What they achieved: They fully developed personal distributed computing as we know it today, mainly in form of the Xerox Alto (including computer-generated bitmap graphics and the WYSIWYG text editor Bravo), many aspects of the modern graphical user interface (GUI) and the Ethernet. They also pioneered laser printing and popularized object-oriented programming via Smalltalk. It’s worth noting that a number of relevant ideas and technologies already existed, but PARC managed to fuse them together into a coherent whole. In the end, Xerox and PARC failed to bring a lot of these innovations to market (with the exception of the laser printer).
What I learned about disruptive research teams (Dominic Cummings also has a post about this and ARPA-style funding):
Note: Most of this is based on the Computer Science Lab at PARC.
At PARC, both the Computer Science Lab (CSL) and the System Science Lab (SSL), the so-called Learning Research Group (LRG) in particular, had a strong vision articulated by the respective de facto leaders (Bob Taylor and Alan Kay). One was the “the offices of the future”, basically distributed personal computing, and the other one was “developing computing into something which kids can use” (I’m paraphrasing here). Taylor and Kay didn’t impose these visions but hired people who (broadly) shared them, or could be inspired to share them at least. While not everybody was fully on board in the beginning, the leaders continually communicated and explained it (e.g. by sharing relevant literature), winning everybody over eventually.

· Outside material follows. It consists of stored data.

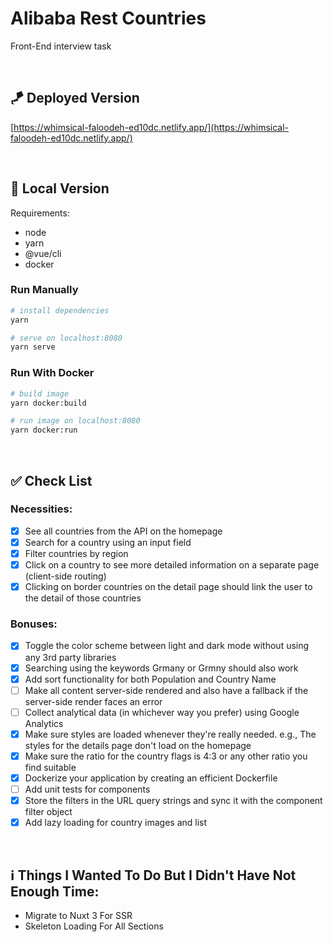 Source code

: # Alibaba Rest Countries
Front-End interview task 

  ‌

## 🪁 Deployed Version
[https://whimsical-faloodeh-ed10dc.netlify.app/](https://whimsical-faloodeh-ed10dc.netlify.app/)

  ‌

## 🚀 Local Version

Requirements:
 - node
 - yarn
 - @vue/cli
 - docker

### Run Manually
```bash
# install dependencies
yarn

# serve on localhost:8080
yarn serve
```



### Run With Docker
```bash
# build image
yarn docker:build

# run image on localhost:8080
yarn docker:run 
```

  ‌

## ✅ Check List
### Necessities:
 - [X] See all countries from the API on the homepage
 - [X] Search for a country using an input field
 - [X] Filter countries by region
 - [X] Click on a country to see more detailed information on a separate page (client-side routing)
 - [X] Clicking on border countries on the detail page should link the user to the detail of those countries

### Bonuses:
 - [X] Toggle the color scheme between light and dark mode without using any 3rd party libraries
 - [X] Searching using the keywords Grmany or Grmny should also work
 - [X] Add sort functionality for both Population and Country Name
 - [ ] Make all content server-side rendered and also have a fallback if the server-side render faces an error
 - [ ] Collect analytical data (in whichever way you prefer) using Google Analytics
 - [X] Make sure styles are loaded whenever they're really needed. e.g., The styles for the details page don't load on the homepage
 - [X] Make sure the ratio for the country flags is 4:3 or any other ratio you find suitable
 - [X] Dockerize your application by creating an efficient Dockerfile
 - [ ] Add unit tests for components
 - [X] Store the filters in the URL query strings and sync it with the component filter object
 - [X] Add lazy loading for country images and list

  ‌

## ℹ️ Things I Wanted To Do But I Didn't Have Not Enough Time:
 - Migrate to Nuxt 3 For SSR
 - Skeleton Loading For All Sections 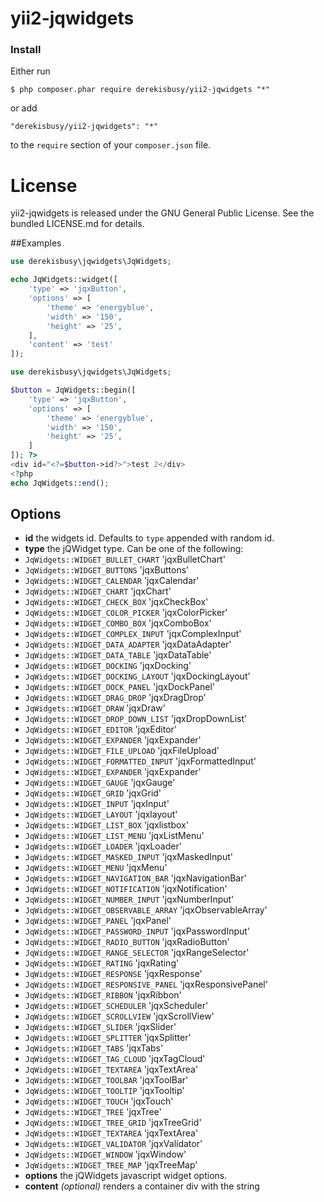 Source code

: # yii2-jqwidgets

### Install

Either run

```
$ php composer.phar require derekisbusy/yii2-jqwidgets "*"
```

or add

```
"derekisbusy/yii2-jqwidgets": "*"
```

to the ```require``` section of your `composer.json` file.

# License

yii2-jqwidgets is released under the GNU General Public License. See the bundled LICENSE.md for details.

##Examples

```php
use derekisbusy\jqwidgets\JqWidgets;

echo JqWidgets::widget([
    'type' => 'jqxButton',
    'options' => [
        'theme' => 'energyblue',
        'width' => '150', 
        'height' => '25',
    ],
    'content' => 'test'
]);
```

```php
use derekisbusy\jqwidgets\JqWidgets;

$button = JqWidgets::begin([
    'type' => 'jqxButton',
    'options' => [
        'theme' => 'energyblue',
        'width' => '150', 
        'height' => '25',
    ]
]); ?>
<div id="<?=$button->id?>">test 2</div>
<?php
echo JqWidgets::end();
```

## Options

- **id** the widgets id. Defaults to `type` appended with random id.
- **type** the jQWidget type. Can be one of the following:
 - `JqWidgets::WIDGET_BULLET_CHART` 'jqxBulletChart'
 - `JqWidgets::WIDGET_BUTTONS` 'jqxButtons'
 - `JqWidgets::WIDGET_CALENDAR` 'jqxCalendar'
 - `JqWidgets::WIDGET_CHART` 'jqxChart'
 - `JqWidgets::WIDGET_CHECK_BOX` 'jqxCheckBox'
 - `JqWidgets::WIDGET_COLOR_PICKER` 'jqxColorPicker'
 - `JqWidgets::WIDGET_COMBO_BOX` 'jqxComboBox'
 - `JqWidgets::WIDGET_COMPLEX_INPUT` 'jqxComplexInput'
 - `JqWidgets::WIDGET_DATA_ADAPTER` 'jqxDataAdapter'
 - `JqWidgets::WIDGET_DATA_TABLE` 'jqxDataTable'
 - `JqWidgets::WIDGET_DOCKING` 'jqxDocking'
 - `JqWidgets::WIDGET_DOCKING_LAYOUT` 'jqxDockingLayout'
 - `JqWidgets::WIDGET_DOCK_PANEL` 'jqxDockPanel'
 - `JqWidgets::WIDGET_DRAG_DROP` 'jqxDragDrop'
 - `JqWidgets::WIDGET_DRAW` 'jqxDraw'
 - `JqWidgets::WIDGET_DROP_DOWN_LIST` 'jqxDropDownList'
 - `JqWidgets::WIDGET_EDITOR` 'jqxEditor'
 - `JqWidgets::WIDGET_EXPANDER` 'jqxExpander'
 - `JqWidgets::WIDGET_FILE_UPLOAD` 'jqxFileUpload'
 - `JqWidgets::WIDGET_FORMATTED_INPUT` 'jqxFormattedInput'
 - `JqWidgets::WIDGET_EXPANDER` 'jqxExpander'
 - `JqWidgets::WIDGET_GAUGE` 'jqxGauge'
 - `JqWidgets::WIDGET_GRID` 'jqxGrid'
 - `JqWidgets::WIDGET_INPUT` 'jqxInput'
 - `JqWidgets::WIDGET_LAYOUT` 'jqxlayout'
 - `JqWidgets::WIDGET_LIST_BOX` 'jqxlistbox'
 - `JqWidgets::WIDGET_LIST_MENU` 'jqxListMenu'
 - `JqWidgets::WIDGET_LOADER` 'jqxLoader'
 - `JqWidgets::WIDGET_MASKED_INPUT` 'jqxMaskedInput'
 - `JqWidgets::WIDGET_MENU` 'jqxMenu'
 - `JqWidgets::WIDGET_NAVIGATION_BAR` 'jqxNavigationBar'
 - `JqWidgets::WIDGET_NOTIFICATION` 'jqxNotification'
 - `JqWidgets::WIDGET_NUMBER_INPUT` 'jqxNumberInput'
 - `JqWidgets::WIDGET_OBSERVABLE_ARRAY` 'jqxObservableArray'
 - `JqWidgets::WIDGET_PANEL` 'jqxPanel'
 - `JqWidgets::WIDGET_PASSWORD_INPUT` 'jqxPasswordInput'
 - `JqWidgets::WIDGET_RADIO_BUTTON` 'jqxRadioButton'
 - `JqWidgets::WIDGET_RANGE_SELECTOR` 'jqxRangeSelector'
 - `JqWidgets::WIDGET_RATING` 'jqxRating'
 - `JqWidgets::WIDGET_RESPONSE` 'jqxResponse'
 - `JqWidgets::WIDGET_RESPONSIVE_PANEL` 'jqxResponsivePanel'
 - `JqWidgets::WIDGET_RIBBON` 'jqxRibbon'
 - `JqWidgets::WIDGET_SCHEDULER` 'jqxScheduler'
 - `JqWidgets::WIDGET_SCROLLVIEW` 'jqxScrollView'
 - `JqWidgets::WIDGET_SLIDER` 'jqxSlider'
 - `JqWidgets::WIDGET_SPLITTER` 'jqxSplitter'
 - `JqWidgets::WIDGET_TABS` 'jqxTabs'
 - `JqWidgets::WIDGET_TAG_CLOUD` 'jqxTagCloud'
 - `JqWidgets::WIDGET_TEXTAREA` 'jqxTextArea'
 - `JqWidgets::WIDGET_TOOLBAR` 'jqxToolBar'
 - `JqWidgets::WIDGET_TOOLTIP` 'jqxTooltip'
 - `JqWidgets::WIDGET_TOUCH` 'jqxTouch'
 - `JqWidgets::WIDGET_TREE` 'jqxTree'
 - `JqWidgets::WIDGET_TREE_GRID` 'jqxTreeGrid'
 - `JqWidgets::WIDGET_TEXTAREA` 'jqxTextArea'
 - `JqWidgets::WIDGET_VALIDATOR` 'jqxValidator'
 - `JqWidgets::WIDGET_WINDOW` 'jqxWindow'
 - `JqWidgets::WIDGET_TREE_MAP` 'jqxTreeMap'
- **options** the jQWidgets javascript widget options.
- **content** *(optional)* renders a container div with the string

They only hired the best. Taylor famously said: “Never hire ‘good’ people because ten good people together can’t do what a single great one can do.” He leveraged his network from his time as a funder of computer research at ARPA. Everybody on the team was involved in hiring. Team members could suggest people to consider for hiring. Applicants had to give a presentation in front of the entire team, after which they got subjected to grueling Q&A. Everybody had a say in hiring decisions which had to be made near-unanimously. Therefore, the recruitment process selected for people everybody got along with and wanted to collaborate with. Collaboration was the norm.

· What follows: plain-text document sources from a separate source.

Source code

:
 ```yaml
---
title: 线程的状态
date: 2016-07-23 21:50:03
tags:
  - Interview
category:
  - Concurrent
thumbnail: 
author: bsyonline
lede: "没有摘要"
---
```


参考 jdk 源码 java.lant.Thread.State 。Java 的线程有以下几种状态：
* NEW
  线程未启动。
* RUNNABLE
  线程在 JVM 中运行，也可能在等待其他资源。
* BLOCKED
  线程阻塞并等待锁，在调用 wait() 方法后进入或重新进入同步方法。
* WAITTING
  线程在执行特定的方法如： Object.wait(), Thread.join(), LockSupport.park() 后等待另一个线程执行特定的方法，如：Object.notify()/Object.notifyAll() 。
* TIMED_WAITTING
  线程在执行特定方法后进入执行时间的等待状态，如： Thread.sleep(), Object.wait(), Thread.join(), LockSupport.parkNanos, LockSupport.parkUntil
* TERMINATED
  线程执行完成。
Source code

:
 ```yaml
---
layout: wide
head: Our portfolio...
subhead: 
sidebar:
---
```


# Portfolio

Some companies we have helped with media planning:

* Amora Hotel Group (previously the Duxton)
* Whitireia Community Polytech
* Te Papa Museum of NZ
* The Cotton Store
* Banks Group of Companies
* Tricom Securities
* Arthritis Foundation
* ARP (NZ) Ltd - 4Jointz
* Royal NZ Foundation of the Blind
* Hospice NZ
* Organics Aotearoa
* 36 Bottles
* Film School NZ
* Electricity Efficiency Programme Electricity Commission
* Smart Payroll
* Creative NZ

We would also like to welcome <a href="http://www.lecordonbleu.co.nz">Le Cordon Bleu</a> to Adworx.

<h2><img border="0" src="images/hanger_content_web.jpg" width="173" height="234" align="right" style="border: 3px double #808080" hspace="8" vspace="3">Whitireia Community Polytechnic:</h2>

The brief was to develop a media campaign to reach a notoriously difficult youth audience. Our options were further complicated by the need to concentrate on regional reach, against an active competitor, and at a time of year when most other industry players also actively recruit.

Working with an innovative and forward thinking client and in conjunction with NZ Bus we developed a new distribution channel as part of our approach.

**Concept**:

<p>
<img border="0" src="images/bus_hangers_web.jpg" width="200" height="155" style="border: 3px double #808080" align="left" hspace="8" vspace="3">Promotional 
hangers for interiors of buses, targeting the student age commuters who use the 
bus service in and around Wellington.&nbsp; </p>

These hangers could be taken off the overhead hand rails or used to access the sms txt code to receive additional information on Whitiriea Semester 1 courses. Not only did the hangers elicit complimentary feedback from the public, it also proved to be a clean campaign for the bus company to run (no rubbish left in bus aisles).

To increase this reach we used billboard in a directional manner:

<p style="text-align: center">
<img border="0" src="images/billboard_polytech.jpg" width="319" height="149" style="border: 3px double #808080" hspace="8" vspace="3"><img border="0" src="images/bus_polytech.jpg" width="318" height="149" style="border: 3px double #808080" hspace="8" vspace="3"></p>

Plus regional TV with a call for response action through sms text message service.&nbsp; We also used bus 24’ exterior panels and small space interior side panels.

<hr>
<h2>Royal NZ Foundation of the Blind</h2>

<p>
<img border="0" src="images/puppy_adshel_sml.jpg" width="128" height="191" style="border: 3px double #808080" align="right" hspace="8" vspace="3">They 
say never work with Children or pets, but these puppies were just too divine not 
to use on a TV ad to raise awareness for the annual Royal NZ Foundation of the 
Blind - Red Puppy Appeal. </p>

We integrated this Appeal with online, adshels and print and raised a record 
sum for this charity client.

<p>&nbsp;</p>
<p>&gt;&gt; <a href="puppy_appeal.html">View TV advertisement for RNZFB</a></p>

It’s possible to have a leader who is not themselves an excellent researcher (Taylor). He saw his role mainly as recruiting, managing conflict, making disagreement productive by expecting people to be able to pass the Ideological Turing Test for the other side and protecting the project from encroaching bureaucracy. He managed “in and down”. He seems to have been bad and managing “up and out”, i.e. handling relationships within Xerox or external partners. It’s worth noting that many people from PARC are still a bit stumped how exactly Taylor achieved this. What’s clear is that he enjoyed immense respect from everybody on his team.

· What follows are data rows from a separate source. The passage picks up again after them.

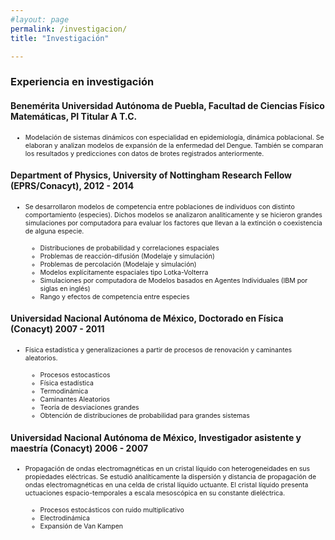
 ```yaml
---
#layout: page
permalink: /investigacion/
title: "Investigación"

---
```


### Experiencia en investigación

#### Benemérita Universidad Autónoma de Puebla, Facultad de Ciencias Físico Matemáticas, PI Titular A T.C. 

<ul>
  <li style="font-size:75%;">Modelación de sistemas dinámicos con especialidad en epidemiología, dinámica poblacional. Se elaboran y analizan modelos de expansión de la enfermedad del Dengue. También se comparan los resultados y predicciones con datos de brotes registrados anteriormente. </li>
</ul>

#### Department of Physics, University of Nottingham Research Fellow (EPRS/Conacyt), 2012 - 2014 

<ul>
  <li style="font-size:75%;">Se desarrollaron modelos de competencia entre poblaciones de individuos con distinto comportamiento (especies). Dichos modelos se analizaron analiticamente y se hicieron grandes simulaciones por computadora para evaluar los factores que llevan a la extinción o coexistencia de alguna especie.</li>
  <ul>
  <li style="font-size:75%;">Distribuciones de probabilidad y correlaciones espaciales</li>
    <li style="font-size:75%;">Problemas de reacción-difusión (Modelaje y simulación)</li>
    <li style="font-size:75%;">Problemas de percolación (Modelaje y simulación)</li>
    <li style="font-size:75%;"> Modelos explícitamente espaciales tipo Lotka-Volterra</li>
    <li style="font-size:75%;">Simulaciones por computadora de Modelos basados en Agentes Individuales (IBM por siglas en inglés)</li>
    <li style="font-size:75%;">Rango y efectos de competencia entre especies </li>
    
</ul>
  
</ul>

#### Universidad Nacional Autónoma de México, Doctorado en Física (Conacyt) 2007 - 2011

<ul>
  <li style="font-size:75%;">Física estadística y generalizaciones a partir de procesos de renovación y caminantes aleatorios.</li>
   <ul>
    <li style="font-size:75%;">Procesos estocasticos</li>
     <li style="font-size:75%;">Física estadística</li>
     <li style="font-size:75%;">Termodinámica</li>
     <li style="font-size:75%;">Caminantes Aleatorios</li>
     <li style="font-size:75%;">Teoría de desviaciones grandes</li>
     <li style="font-size:75%;">Obtención de distribuciones de probabilidad para grandes sistemas </li>
    
   </ul>
  
</ul>

#### Universidad Nacional Autónoma de México, Investigador asistente y maestría (Conacyt) 2006 - 2007

<ul>
  <li style="font-size:75%;">Propagación de ondas electromagnéticas en un cristal líquido con heterogeneidades en sus propiedades eléctricas. Se estudió analíticamente la dispersión y distancia de propagación de ondas electromagnéticas en una celda de cristal líquido uctuante. El cristal líquido presenta uctuaciones espacio-temporales a escala mesoscópica en su constante dieléctrica.</li>
   <ul>
    <li style="font-size:75%;">Procesos estocásticos con ruido multiplicativo</li>
     <li style="font-size:75%;">Electrodinámica</li>
     <li style="font-size:75%;">Expansión de Van Kampen </li>
    
   </ul>
  
</ul>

They used what they developed. This seems hard in many cases, but it was a feature of a lot of early computing research.
Xerox provided an abundance of funding and resources. They also gave them a lot of autonomy and leeway. When Xerox didn’t allow them to buy a PDP-10 from a competitor, the people at CSL just built a clone themselves.
CSL had a flat hierarchy. Everybody reported directly to Taylor. This may have prevented unhealthy status dynamics among people with a lot of ego. Relatedly, researchers were given a lot of autonomy (within the constraints of the vision) and they were largely self-organized. They could choose which project to work on such that people flocked to the most interesting projects.
Only the so-called Dealer Meeting was mandatory at CSL. This was a weekly 60-minute all-hands in-person meeting. The first 15 minutes were dedicated to housekeeping by Taylor. The remaining 45 minutes were dedicated to a presentation by a team member or guest. They had full control over how to use that time (hence the name). The intellectual atmosphere seems to have been fairly aggressive. For instance, it was common (and accepted) that some researchers would shout “bullshit” and lecture the speaker on why they were wrong.
“Real artists ship.” (Steve Jobs), i.e. true innovators should not stop with an idea, but make sure that their idea has a tangible impact in the real world. In contrast, leadership at CSL, at PARC, and at Xerox failed to capitalize on what they had developed. To a significant extent, this seems to have been due to a culture of arrogance, lack of a good connector between PARC and Xerox, as well as lack of expertise at Xerox when it came to computing.
They picked their location in Palo Alto strategically based on where they thought the greatest computer scientists at the time would want to live.
Waldrop argues that part of the reason that PARC was successful was the timing: it brought together a group of great people who had grown up in an extremely fertile computing culture and community (fostered mainly by ARPA grants). Kay: “In the history of art, the most powerful work in any genre is done not by the adults who invent it, but by the first generation who grow up in it. Think of perspective painting during the Renaissance. Well, we were that generation. We were the kids who’d had our PhDs paid for by ARPA.”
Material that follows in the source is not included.